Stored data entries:
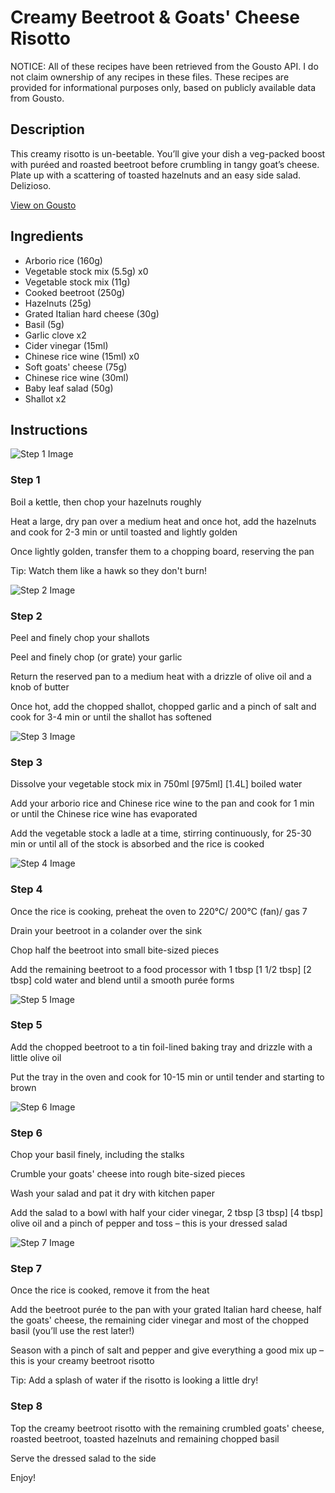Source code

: # Creamy Beetroot & Goats' Cheese Risotto

NOTICE: All of these recipes have been retrieved from the Gousto API. I do not claim ownership of any recipes in these files. These recipes are provided for informational purposes only, based on publicly available data from Gousto.

## Description

This creamy risotto is un-beetable. You’ll give your dish a veg-packed boost with puréed and roasted beetroot before crumbling in tangy goat’s cheese. Plate up with a scattering of toasted hazelnuts and an easy side salad. Delizioso.

[View on Gousto](https://www.gousto.co.uk/recipes/cookbook/creamy-beetroot-goats-cheese-risotto)

## Ingredients

- Arborio rice (160g)
- Vegetable stock mix (5.5g) x0
- Vegetable stock mix (11g)
- Cooked beetroot (250g)
- Hazelnuts (25g)
- Grated Italian hard cheese (30g)
- Basil (5g)
- Garlic clove x2
- Cider vinegar (15ml)
- Chinese rice wine (15ml) x0
- Soft goats' cheese (75g)
- Chinese rice wine (30ml)
- Baby leaf salad (50g)
- Shallot x2

## Instructions

![Step 1 Image](https://production-media.gousto.co.uk/cms/recipe-step-image/step-1-1679399337504-x200.jpg)

### Step 1

Boil a kettle, then chop your hazelnuts roughly

Heat a large, dry pan over a medium heat and once hot, add the hazelnuts and cook for 2-3 min or until toasted and lightly golden

Once lightly golden, transfer them to a chopping board, reserving the pan

Tip: Watch them like a hawk so they don't burn!

![Step 2 Image](https://production-media.gousto.co.uk/cms/recipe-step-image/step-2-1679399343808-x200.jpg)

### Step 2

Peel and finely chop your shallots

Peel and finely chop (or grate) your garlic

Return the reserved pan to a medium heat with a drizzle of olive oil and a knob of butter

Once hot, add the chopped shallot, chopped garlic and a pinch of salt and cook for 3-4 min or until the shallot has softened

![Step 3 Image](https://production-media.gousto.co.uk/cms/recipe-step-image/step-3-1679399349416-x200.jpg)

### Step 3

Dissolve your vegetable stock mix in 750ml <span class="text-purple">[975ml]</span> <span class="text-danger">[1.4L]</span> boiled water

Add your arborio rice and Chinese rice wine to the pan and cook for 1 min or until the Chinese rice wine has evaporated

Add the vegetable stock a ladle at a time, stirring continuously, for 25-30 min or until all of the stock is absorbed and the rice is cooked

![Step 4 Image](https://production-media.gousto.co.uk/cms/recipe-step-image/step-4-1679399355188-x200.jpg)

### Step 4

Once the rice is cooking, preheat the oven to 220°C/ 200°C (fan)/ gas 7

Drain your beetroot in a colander over the sink

Chop half the beetroot into small bite-sized pieces

Add the remaining beetroot to a food processor with 1 tbsp <span class="text-purple">[1 1/2 tbsp]</span> <span class="text-danger">[2 tbsp] </span>cold water and blend until a smooth purée forms

![Step 5 Image](https://production-media.gousto.co.uk/cms/recipe-step-image/step-5-1679399361925-x200.jpg)

### Step 5

Add the chopped beetroot to a tin foil-lined baking tray and drizzle with a little olive oil

Put the tray in the oven and cook for 10-15 min or until tender and starting to brown

![Step 6 Image](https://production-media.gousto.co.uk/cms/recipe-step-image/step-6-1679399367372-x200.jpg)

### Step 6

Chop your basil finely, including the stalks

Crumble your goats' cheese into rough bite-sized pieces

Wash your salad and pat it dry with kitchen paper

Add the salad to a bowl with half your cider vinegar, 2 tbsp <span class="text-purple">[3 tbsp]</span> <span class="text-danger">[4 tbsp] </span>olive oil and a pinch of pepper and toss – this is your dressed salad

![Step 7 Image](https://production-media.gousto.co.uk/cms/recipe-step-image/step-7-1679399373298-x200.jpg)

### Step 7

Once the rice is cooked, remove it from the heat

Add the beetroot purée to the pan with your grated Italian hard cheese, half the goats' cheese, the remaining cider vinegar and most of the chopped basil (you’ll use the rest later!)

Season with a pinch of salt and pepper and give everything a good mix up – this is your creamy beetroot risotto

Tip: Add a splash of water if the risotto is looking a little dry!

### Step 8

Top the creamy beetroot risotto with the remaining crumbled goats' cheese, roasted beetroot, toasted hazelnuts and remaining chopped basil

Serve the dressed salad to the side

Enjoy!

**Activity:** The answer must consist of every line from the records above that holds "pieces".

**Output of the exercise:**
Chop half the beetroot into small bite-sized pieces
Crumble your goats' cheese into rough bite-sized pieces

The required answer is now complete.